5 stars: Completely enjoyable or compelling
4 stars: Good but flawed
3 stars: Average
2 stars: OK
1 star: Did not finish

Reading Challenges

My Kind of Mystery Reading Challenge 2017 February - January 2017-8



The Way They Wove the Spells in Sippulgar: 06/27/11

cover art

There was a time when I was enchanted by everything I read by Robert Silverberg. Over the years though my tastes in books and his approach to writing have drifted apart somewhat. Now I find his science fiction hit or miss.

"The Way They Wove the Spells in Sippulgar" was published in the October / November 2009 issue of Fantasy and Science Fiction. It follows a man on a journey to a far dessert town to investigate the disappearance of his brother-in-law. Sippulgar has always been a place he has wanted to visit so he goes with mixed emotions and is soon enchanted by one of the local cults.

Silverberg does a wonderful just at creating memorable cities and cultures. Sippulgar on paper reminds me of how Liore is shown in the first episode of Fullmetal Alchemist (either anime version). Liore's a sparkling dessert town in the grips of a cult leader and Sippulgar follows magical beliefs and ancient religions that other parts of Majipoor have left behind.

But... I have problems with Majipoor itself. When I first read Lord Valentine's Castle I didn't notice how massively huge the planet is supposed to be. I only noticed it in a cursory fashion when the action turns to the castle itself which is built in proportions to make the fabled Tower of Babylon seem like a doll house.

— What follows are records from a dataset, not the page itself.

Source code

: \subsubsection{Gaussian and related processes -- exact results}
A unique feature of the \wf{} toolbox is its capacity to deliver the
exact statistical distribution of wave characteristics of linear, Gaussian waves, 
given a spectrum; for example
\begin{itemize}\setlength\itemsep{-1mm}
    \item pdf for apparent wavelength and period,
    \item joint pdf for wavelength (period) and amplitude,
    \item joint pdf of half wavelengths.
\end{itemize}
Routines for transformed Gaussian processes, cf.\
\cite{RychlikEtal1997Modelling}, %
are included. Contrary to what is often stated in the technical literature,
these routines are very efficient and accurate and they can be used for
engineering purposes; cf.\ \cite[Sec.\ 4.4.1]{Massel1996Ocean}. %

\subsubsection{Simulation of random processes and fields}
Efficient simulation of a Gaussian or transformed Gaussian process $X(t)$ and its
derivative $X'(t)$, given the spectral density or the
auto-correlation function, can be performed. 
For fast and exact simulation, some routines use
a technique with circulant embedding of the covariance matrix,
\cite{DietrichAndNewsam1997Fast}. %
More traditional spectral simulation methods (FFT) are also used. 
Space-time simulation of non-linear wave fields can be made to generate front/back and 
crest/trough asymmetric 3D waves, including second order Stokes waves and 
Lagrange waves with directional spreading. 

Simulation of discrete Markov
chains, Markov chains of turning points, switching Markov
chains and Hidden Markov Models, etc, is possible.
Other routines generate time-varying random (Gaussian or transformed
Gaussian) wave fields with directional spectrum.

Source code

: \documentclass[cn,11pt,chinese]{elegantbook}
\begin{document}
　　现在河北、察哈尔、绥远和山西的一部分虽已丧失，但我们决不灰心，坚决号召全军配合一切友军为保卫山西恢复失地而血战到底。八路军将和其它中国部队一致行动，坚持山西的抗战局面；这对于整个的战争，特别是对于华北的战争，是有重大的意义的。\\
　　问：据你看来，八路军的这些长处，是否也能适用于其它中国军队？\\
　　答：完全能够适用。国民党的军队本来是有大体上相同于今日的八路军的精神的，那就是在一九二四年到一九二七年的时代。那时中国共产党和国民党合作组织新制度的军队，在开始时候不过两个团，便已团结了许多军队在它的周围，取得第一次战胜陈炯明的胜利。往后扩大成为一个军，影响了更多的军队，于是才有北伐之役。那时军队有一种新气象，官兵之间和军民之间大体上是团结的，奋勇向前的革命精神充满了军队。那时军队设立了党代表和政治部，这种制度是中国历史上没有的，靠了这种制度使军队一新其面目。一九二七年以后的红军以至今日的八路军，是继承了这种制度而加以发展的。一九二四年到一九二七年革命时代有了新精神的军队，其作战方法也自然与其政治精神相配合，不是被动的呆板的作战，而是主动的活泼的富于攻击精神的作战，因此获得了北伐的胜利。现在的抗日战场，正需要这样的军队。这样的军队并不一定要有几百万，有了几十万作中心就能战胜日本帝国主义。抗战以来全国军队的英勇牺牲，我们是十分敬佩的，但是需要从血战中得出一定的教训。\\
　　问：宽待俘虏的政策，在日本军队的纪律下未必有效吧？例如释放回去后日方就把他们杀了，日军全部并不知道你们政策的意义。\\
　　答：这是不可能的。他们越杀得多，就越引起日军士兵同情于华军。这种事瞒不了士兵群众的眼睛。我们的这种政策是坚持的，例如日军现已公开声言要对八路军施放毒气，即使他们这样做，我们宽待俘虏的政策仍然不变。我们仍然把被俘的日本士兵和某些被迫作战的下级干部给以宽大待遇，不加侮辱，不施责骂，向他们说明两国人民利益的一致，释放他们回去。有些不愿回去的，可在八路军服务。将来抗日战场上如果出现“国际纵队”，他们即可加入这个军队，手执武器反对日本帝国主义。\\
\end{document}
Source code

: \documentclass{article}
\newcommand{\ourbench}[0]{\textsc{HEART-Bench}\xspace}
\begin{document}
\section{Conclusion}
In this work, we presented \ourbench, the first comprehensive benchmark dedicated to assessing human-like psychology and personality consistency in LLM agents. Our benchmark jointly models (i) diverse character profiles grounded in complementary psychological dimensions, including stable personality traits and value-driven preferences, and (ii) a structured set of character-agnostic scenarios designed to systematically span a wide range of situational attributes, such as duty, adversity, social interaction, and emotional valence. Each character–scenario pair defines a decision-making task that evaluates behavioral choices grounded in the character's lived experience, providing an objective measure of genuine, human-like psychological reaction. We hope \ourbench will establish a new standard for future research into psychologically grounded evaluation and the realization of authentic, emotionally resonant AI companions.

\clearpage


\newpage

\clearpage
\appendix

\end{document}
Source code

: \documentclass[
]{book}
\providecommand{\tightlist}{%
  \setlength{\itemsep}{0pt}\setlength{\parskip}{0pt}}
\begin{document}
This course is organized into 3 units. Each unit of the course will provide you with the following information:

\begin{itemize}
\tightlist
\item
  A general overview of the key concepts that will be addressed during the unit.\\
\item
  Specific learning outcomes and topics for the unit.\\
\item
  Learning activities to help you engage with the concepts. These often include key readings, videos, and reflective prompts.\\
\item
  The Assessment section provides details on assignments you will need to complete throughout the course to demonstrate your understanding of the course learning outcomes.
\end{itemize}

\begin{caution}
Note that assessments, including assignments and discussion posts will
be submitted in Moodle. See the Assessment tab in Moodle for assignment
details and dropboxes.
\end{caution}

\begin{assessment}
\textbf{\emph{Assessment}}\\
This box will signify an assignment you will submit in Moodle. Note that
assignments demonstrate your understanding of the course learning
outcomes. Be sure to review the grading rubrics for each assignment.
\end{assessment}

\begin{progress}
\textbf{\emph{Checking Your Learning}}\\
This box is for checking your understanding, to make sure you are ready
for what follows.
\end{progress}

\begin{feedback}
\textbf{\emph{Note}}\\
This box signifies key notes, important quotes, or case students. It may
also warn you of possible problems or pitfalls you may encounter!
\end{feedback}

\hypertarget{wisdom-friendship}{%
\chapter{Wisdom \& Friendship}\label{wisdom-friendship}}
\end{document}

Here though the story seems to spend a lot of time describing how big Majipoor is. And yet travel doesn't seem to take much longer than it does here. But Majipoor doesn't have extremely high tech transportation. And all this thought about how things just don't add up geographically got in the way of my enjoyment of the good parts of what happens at Sippulgar.

Three stars.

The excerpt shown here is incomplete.